Look through the material beneath and copy each line with the word "operations".

BEGIN Extracted material

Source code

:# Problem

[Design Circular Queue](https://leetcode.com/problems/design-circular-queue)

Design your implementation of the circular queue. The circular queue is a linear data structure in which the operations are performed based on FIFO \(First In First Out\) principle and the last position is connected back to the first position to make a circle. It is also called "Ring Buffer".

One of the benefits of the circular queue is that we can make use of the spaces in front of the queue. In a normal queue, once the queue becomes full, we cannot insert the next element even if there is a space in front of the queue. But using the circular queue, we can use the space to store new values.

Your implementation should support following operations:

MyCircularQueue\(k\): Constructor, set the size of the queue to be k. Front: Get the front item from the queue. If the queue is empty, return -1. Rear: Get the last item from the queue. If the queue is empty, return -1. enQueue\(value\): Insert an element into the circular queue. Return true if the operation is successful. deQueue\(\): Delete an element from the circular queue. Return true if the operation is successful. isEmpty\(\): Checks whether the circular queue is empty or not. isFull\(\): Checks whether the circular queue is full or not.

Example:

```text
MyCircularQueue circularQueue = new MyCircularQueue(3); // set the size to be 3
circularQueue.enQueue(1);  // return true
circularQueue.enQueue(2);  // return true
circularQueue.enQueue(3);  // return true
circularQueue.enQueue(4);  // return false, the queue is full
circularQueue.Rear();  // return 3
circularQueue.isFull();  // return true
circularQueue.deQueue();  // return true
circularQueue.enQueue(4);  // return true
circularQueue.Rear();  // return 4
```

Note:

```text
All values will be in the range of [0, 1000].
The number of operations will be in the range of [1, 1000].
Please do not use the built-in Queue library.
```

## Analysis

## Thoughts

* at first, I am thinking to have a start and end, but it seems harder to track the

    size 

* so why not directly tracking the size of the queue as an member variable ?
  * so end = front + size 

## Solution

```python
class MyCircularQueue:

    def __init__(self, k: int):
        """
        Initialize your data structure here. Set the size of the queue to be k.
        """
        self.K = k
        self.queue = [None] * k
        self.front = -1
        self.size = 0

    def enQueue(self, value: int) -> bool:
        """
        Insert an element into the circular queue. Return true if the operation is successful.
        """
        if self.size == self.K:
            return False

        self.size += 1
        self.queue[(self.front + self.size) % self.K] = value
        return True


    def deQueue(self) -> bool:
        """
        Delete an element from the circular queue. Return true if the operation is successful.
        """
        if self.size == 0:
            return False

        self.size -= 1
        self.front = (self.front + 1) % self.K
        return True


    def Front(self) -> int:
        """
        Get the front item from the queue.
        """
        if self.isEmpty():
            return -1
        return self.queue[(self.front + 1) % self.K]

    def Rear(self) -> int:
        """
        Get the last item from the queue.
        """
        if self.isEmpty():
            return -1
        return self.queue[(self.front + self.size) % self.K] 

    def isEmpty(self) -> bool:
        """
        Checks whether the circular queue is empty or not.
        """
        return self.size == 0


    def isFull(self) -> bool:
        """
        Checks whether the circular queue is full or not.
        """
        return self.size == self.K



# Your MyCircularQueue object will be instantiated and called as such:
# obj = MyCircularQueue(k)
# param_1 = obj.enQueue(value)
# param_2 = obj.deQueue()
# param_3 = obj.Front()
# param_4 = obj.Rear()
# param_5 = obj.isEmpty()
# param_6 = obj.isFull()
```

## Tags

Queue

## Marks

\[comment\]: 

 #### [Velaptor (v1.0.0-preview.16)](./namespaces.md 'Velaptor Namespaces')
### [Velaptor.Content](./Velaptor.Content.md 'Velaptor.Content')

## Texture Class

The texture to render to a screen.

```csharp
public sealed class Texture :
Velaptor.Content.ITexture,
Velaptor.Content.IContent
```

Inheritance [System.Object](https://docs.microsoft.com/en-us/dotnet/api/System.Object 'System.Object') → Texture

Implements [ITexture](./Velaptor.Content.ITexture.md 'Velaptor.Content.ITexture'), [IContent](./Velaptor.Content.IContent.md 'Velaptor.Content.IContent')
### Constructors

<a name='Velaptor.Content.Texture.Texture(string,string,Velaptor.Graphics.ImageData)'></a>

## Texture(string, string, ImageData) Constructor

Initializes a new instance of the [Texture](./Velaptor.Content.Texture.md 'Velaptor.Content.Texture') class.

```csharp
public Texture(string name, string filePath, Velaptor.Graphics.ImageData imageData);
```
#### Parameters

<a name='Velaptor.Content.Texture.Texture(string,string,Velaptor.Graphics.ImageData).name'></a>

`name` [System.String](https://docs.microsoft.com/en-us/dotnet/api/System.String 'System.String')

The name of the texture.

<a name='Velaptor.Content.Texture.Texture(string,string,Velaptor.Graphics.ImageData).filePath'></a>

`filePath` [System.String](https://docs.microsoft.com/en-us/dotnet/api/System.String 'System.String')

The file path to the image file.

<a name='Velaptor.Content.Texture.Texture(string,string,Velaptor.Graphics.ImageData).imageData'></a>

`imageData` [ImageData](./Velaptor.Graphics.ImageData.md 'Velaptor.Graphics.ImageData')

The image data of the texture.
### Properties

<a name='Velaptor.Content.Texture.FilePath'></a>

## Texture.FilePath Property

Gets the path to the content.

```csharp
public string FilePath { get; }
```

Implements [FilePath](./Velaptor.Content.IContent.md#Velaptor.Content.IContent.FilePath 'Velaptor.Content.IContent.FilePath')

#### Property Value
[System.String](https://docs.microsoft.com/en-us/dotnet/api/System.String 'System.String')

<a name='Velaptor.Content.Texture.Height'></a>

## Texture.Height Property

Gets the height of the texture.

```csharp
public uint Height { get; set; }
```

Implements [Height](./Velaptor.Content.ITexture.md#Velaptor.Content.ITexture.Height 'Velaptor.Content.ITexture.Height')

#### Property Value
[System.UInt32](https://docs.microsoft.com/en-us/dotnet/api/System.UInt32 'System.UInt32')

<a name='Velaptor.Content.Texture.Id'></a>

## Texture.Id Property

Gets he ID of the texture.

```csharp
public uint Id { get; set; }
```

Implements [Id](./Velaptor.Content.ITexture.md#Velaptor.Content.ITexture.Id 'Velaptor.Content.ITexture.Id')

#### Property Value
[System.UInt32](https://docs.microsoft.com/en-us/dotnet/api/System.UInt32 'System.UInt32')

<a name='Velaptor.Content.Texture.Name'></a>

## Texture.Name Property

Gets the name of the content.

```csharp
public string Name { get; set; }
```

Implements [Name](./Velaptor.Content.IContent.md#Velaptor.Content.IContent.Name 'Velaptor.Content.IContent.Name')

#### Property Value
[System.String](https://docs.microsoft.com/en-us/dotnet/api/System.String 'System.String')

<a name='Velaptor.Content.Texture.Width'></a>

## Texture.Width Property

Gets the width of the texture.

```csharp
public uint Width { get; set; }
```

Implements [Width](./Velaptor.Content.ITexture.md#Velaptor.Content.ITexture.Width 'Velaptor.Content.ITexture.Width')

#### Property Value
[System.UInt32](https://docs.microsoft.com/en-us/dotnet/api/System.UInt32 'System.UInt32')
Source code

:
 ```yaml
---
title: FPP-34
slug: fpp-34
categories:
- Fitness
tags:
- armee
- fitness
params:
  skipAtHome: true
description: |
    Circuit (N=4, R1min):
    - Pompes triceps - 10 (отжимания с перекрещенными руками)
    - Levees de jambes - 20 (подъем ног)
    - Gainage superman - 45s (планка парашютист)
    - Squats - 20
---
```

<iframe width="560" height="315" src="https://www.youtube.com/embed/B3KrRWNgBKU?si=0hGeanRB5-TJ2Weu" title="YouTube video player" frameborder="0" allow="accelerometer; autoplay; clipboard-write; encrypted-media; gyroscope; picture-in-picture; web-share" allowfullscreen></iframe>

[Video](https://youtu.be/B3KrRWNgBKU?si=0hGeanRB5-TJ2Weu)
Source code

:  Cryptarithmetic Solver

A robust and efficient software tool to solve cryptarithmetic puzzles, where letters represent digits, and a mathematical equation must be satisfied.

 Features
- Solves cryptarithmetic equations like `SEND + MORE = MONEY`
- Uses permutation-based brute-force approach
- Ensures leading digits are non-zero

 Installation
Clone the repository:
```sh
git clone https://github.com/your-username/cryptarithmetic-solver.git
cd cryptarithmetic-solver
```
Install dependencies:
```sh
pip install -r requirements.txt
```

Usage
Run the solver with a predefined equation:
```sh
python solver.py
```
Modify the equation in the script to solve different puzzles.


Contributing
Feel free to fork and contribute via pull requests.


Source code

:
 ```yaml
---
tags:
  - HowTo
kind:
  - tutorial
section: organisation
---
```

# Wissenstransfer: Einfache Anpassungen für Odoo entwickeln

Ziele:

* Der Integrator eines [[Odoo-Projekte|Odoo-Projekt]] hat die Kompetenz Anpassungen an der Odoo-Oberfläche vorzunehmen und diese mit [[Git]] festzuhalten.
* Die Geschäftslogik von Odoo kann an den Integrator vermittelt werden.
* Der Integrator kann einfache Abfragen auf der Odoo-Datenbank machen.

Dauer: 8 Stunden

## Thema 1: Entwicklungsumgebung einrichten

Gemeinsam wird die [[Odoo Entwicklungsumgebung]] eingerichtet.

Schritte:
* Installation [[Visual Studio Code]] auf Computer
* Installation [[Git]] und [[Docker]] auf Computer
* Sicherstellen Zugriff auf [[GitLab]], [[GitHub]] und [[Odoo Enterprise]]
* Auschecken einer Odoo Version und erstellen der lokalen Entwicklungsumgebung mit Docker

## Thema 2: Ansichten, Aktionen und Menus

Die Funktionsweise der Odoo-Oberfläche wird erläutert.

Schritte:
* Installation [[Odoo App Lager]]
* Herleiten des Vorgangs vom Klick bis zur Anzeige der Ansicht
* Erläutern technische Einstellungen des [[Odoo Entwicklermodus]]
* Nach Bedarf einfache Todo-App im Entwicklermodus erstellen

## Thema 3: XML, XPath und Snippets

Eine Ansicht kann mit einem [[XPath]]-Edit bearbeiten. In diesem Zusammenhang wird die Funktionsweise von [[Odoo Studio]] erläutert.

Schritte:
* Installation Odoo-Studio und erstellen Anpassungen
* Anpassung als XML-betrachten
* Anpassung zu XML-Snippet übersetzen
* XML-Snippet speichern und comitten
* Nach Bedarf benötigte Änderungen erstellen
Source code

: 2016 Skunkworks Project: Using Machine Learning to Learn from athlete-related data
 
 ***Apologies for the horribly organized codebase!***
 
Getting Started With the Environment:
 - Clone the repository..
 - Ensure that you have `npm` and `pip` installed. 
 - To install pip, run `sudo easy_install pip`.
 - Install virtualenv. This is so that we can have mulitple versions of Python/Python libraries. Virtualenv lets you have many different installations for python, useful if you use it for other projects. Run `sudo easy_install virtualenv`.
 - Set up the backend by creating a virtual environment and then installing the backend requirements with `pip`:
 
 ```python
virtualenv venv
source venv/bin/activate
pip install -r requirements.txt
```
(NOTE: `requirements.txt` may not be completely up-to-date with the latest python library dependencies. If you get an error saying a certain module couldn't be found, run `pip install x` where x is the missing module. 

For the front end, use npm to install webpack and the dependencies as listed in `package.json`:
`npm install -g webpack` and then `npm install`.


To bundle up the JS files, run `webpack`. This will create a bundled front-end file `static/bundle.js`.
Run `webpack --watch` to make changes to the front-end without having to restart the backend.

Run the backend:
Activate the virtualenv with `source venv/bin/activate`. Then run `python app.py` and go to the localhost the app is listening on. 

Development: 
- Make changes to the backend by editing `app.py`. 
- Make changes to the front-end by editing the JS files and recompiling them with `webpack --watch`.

END Extracted material

Reply:
Design your implementation of the circular queue. The circular queue is a linear data structure in which the operations are performed based on FIFO \(First In First Out\) principle and the last position is connected back to the first position to make a circle. It is also called "Ring Buffer".
Your implementation should support following operations:
The number of operations will be in the range of [1, 1000].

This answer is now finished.